------ PROVIDED INFORMATION ------

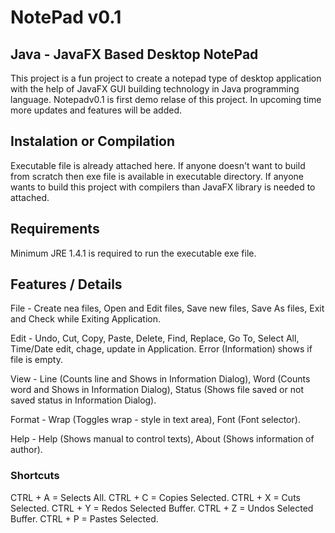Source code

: # NotePad v0.1

## Java - JavaFX Based Desktop NotePad

This project is a fun project to create a notepad type of desktop application with the help of JavaFX GUI building technology in Java programming language. Notepadv0.1 is first demo relase of this project. In upcoming time more updates and features will be added.

## Instalation or Compilation

Executable file is already attached here. If anyone doesn't want to build from scratch then exe file is available in executable directory. If anyone wants to build this project with compilers than JavaFX library is needed to attached.

## Requirements

Minimum JRE 1.4.1 is required to run the executable exe file.

## Features / Details

File - Create nea files, Open and Edit files, Save new files, Save As files, Exit and Check while Exiting Application.

Edit - Undo, Cut, Copy, Paste, Delete, Find, Replace, Go To, Select All, Time/Date edit, chage, update in Application. Error (Information) shows if file is empty.

View - Line (Counts line and Shows in Information Dialog), Word (Counts word and Shows in Information Dialog), Status (Shows file saved or not saved status in Information Dialog).

Format - Wrap (Toggles wrap - style in text area), Font (Font selector).

Help - Help (Shows manual to control texts), About (Shows information of author).

### Shortcuts

CTRL + A = Selects All.
CTRL + C = Copies Selected.
CTRL + X = Cuts Selected.
CTRL + Y = Redos Selected Buffer.
CTRL + Z = Undos Selected Buffer.
CTRL + P = Pastes Selected.

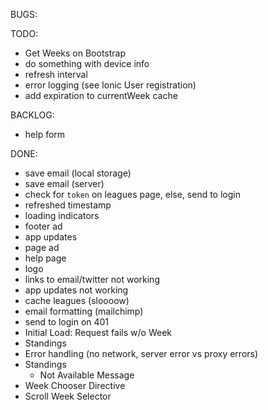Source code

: BUGS:

TODO:
- Get Weeks on Bootstrap
- do something with device info
- refresh interval
- error logging (see Ionic User registration)
- add expiration to currentWeek cache

BACKLOG:
- help form

DONE:
- save email (local storage)
- save email (server)
- check for `token` on leagues page, else, send to login
- refreshed timestamp
- loading indicators
- footer ad
- app updates
- page ad
- help page
- logo
- links to email/twitter not working
- app updates not working
- cache leagues (sloooow)
- email formatting (mailchimp)
- send to login on 401
- Initial Load: Request fails w/o Week
- Standings
- Error handling (no network, server error vs proxy errors)
- Standings
  - Not Available Message
- Week Chooser Directive
- Scroll Week Selector
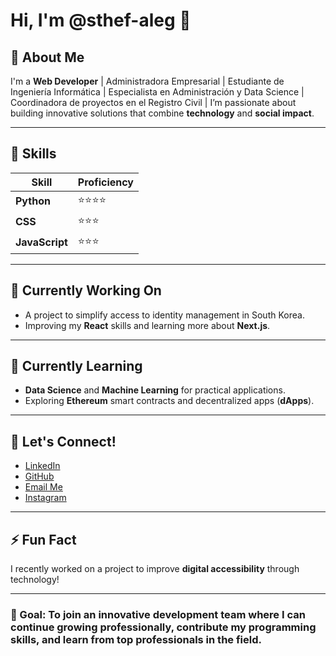 # Hi, I'm @sthef-aleg 👋



## 🚀 About Me
I'm a **Web Developer** | Administradora Empresarial | Estudiante de Ingeniería Informática | Especialista en Administración y Data Science | Coordinadora de proyectos en el Registro Civil | I’m passionate about building innovative solutions that combine **technology** and **social impact**.

---

## 🔧 Skills
| Skill        | Proficiency |
| ------------ | ----------- |
| **Python**     | ⭐⭐⭐⭐       |
| **CSS**        | ⭐⭐⭐       |
| **JavaScript** | ⭐⭐⭐         |



---

## 💼 Currently Working On
- A project to simplify access to identity management in South Korea.
- Improving my **React** skills and learning more about **Next.js**.

---

## 🌱 Currently Learning
- **Data Science** and **Machine Learning** for practical applications.
- Exploring **Ethereum** smart contracts and decentralized apps (**dApps**).

---

## 💬 Let's Connect!
- [LinkedIn](https://www.linkedin.com/in/sthef-aleg)
- [GitHub](https://github.com/sthef-aleg)
- [Email Me](mailto:sthefalegre@gmail.com)
- [Instagram](https://www.instagram.com/sthefanyalegre/)

---

## ⚡ Fun Fact
I recently worked on a project to improve **digital accessibility** through technology!

---

### 🎯 Goal: To join an innovative development team where I can continue growing professionally, contribute my programming skills, and learn from top professionals in the field.

<!---
sthef-aleg/sthef-aleg is a ✨ special ✨ repository because its `README.md` (this file) appears on your GitHub profile.
You can click the Preview link to take a look at your changes.
--->
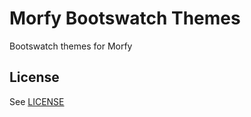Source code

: # Morfy Bootswatch Themes
Bootswatch themes for Morfy

## License
See [LICENSE](https://github.com/morfy-cms/bootswatch/blob/master/LICENSE)
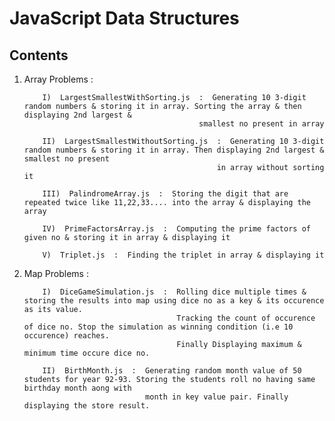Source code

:# JavaScript Data Structures 

## Contents

1)  Array Problems  :

            I)  LargestSmallestWithSorting.js  :  Generating 10 3-digit random numbers & storing it in array. Sorting the array & then displaying 2nd largest & 
                                               smallest no present in array
                                               
            II)  LargestSmallestWithoutSorting.js  :  Generating 10 3-digit random numbers & storing it in array. Then displaying 2nd largest & smallest no present 
                                                   in array without sorting it
                                                   
            III)  PalindromeArray.js  :  Storing the digit that are repeated twice like 11,22,33.... into the array & displaying the array
            
            IV)  PrimeFactorsArray.js  :  Computing the prime factors of given no & storing it in array & displaying it
            
            V)  Triplet.js  :  Finding the triplet in array & displaying it
            
            
2)  Map Problems  :
            
            I)  DiceGameSimulation.js  :  Rolling dice multiple times & storing the results into map using dice no as a key & its occurence as its value.
                                          Tracking the count of occurence of dice no. Stop the simulation as winning condition (i.e 10 occurence) reaches.
                                          Finally Displaying maximum & minimum time occure dice no.
            
            II)  BirthMonth.js  :  Generating random month value of 50 students for year 92-93. Storing the students roll no having same birthday month aong with
                                   month in key value pair. Finally displaying the store result.
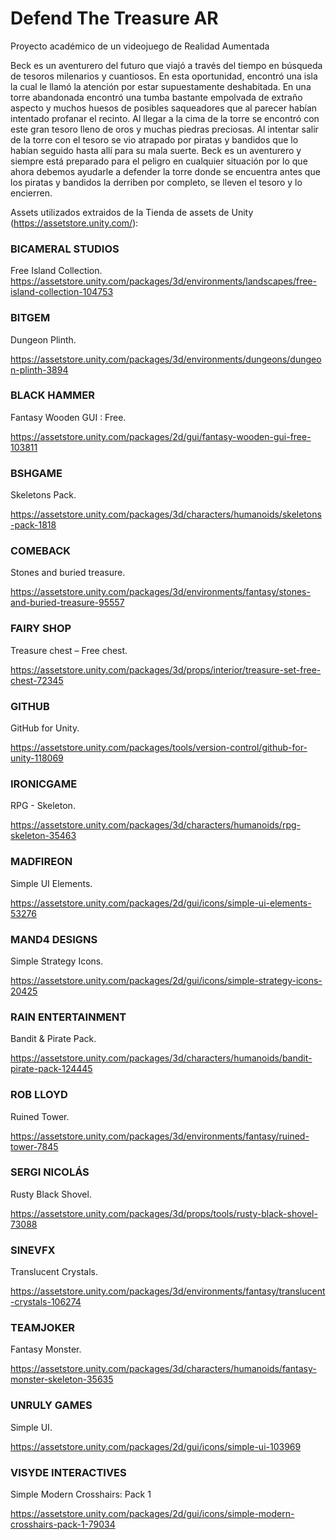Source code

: # Defend The Treasure AR
Proyecto académico de un videojuego de Realidad Aumentada

Beck es un aventurero del futuro que viajó a través del tiempo en búsqueda de tesoros milenarios y cuantiosos. En esta oportunidad, encontró una isla la cual le llamó la atención por estar supuestamente deshabitada. En una torre abandonada encontró una tumba bastante empolvada de extraño aspecto y muchos huesos de posibles saqueadores que al parecer habían intentado profanar el recinto. Al llegar a la cima de la torre se encontró con este gran tesoro lleno de oros y muchas piedras preciosas. Al intentar salir de la torre con el tesoro se vio atrapado por piratas y bandidos que lo habían seguido hasta allí para su mala suerte. Beck es un aventurero y siempre está preparado para el peligro en cualquier situación por lo que ahora debemos ayudarle a defender la torre donde se encuentra antes que los piratas y bandidos la derriben por completo, se lleven el tesoro y lo encierren.

Assets utilizados extraidos de la Tienda de assets de Unity (https://assetstore.unity.com/):

### BICAMERAL STUDIOS
Free Island Collection.
https://assetstore.unity.com/packages/3d/environments/landscapes/free-island-collection-104753 

### BITGEM
Dungeon Plinth.

https://assetstore.unity.com/packages/3d/environments/dungeons/dungeon-plinth-3894 

### BLACK HAMMER
Fantasy Wooden GUI : Free.

https://assetstore.unity.com/packages/2d/gui/fantasy-wooden-gui-free-103811 

### BSHGAME
Skeletons Pack.

https://assetstore.unity.com/packages/3d/characters/humanoids/skeletons-pack-1818 

### COMEBACK
Stones and buried treasure.

https://assetstore.unity.com/packages/3d/environments/fantasy/stones-and-buried-treasure-95557 

### FAIRY SHOP
Treasure chest – Free chest.

https://assetstore.unity.com/packages/3d/props/interior/treasure-set-free-chest-72345

### GITHUB
GitHub for Unity.

https://assetstore.unity.com/packages/tools/version-control/github-for-unity-118069 

### IRONICGAME
RPG - Skeleton.

https://assetstore.unity.com/packages/3d/characters/humanoids/rpg-skeleton-35463 

### MADFIREON
Simple UI Elements.

https://assetstore.unity.com/packages/2d/gui/icons/simple-ui-elements-53276 

### MAND4 DESIGNS
Simple Strategy Icons.

https://assetstore.unity.com/packages/2d/gui/icons/simple-strategy-icons-20425 

### RAIN ENTERTAINMENT
Bandit & Pirate Pack. 

https://assetstore.unity.com/packages/3d/characters/humanoids/bandit-pirate-pack-124445 

### ROB LLOYD
Ruined Tower.

https://assetstore.unity.com/packages/3d/environments/fantasy/ruined-tower-7845 

### SERGI NICOLÁS
Rusty Black Shovel.

https://assetstore.unity.com/packages/3d/props/tools/rusty-black-shovel-73088 

### SINEVFX
Translucent Crystals.

https://assetstore.unity.com/packages/3d/environments/fantasy/translucent-crystals-106274 

### TEAMJOKER
Fantasy Monster.

https://assetstore.unity.com/packages/3d/characters/humanoids/fantasy-monster-skeleton-35635 

### UNRULY GAMES
Simple UI.

https://assetstore.unity.com/packages/2d/gui/icons/simple-ui-103969 

### VISYDE INTERACTIVES
Simple Modern Crosshairs: Pack 1

https://assetstore.unity.com/packages/2d/gui/icons/simple-modern-crosshairs-pack-1-79034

------

YOUR GOAL — From the lines above, copy those that contain the word "leagues".

SOLUTION TO THIS EXERCISE —
- check for `token` on leagues page, else, send to login
- cache leagues (sloooow)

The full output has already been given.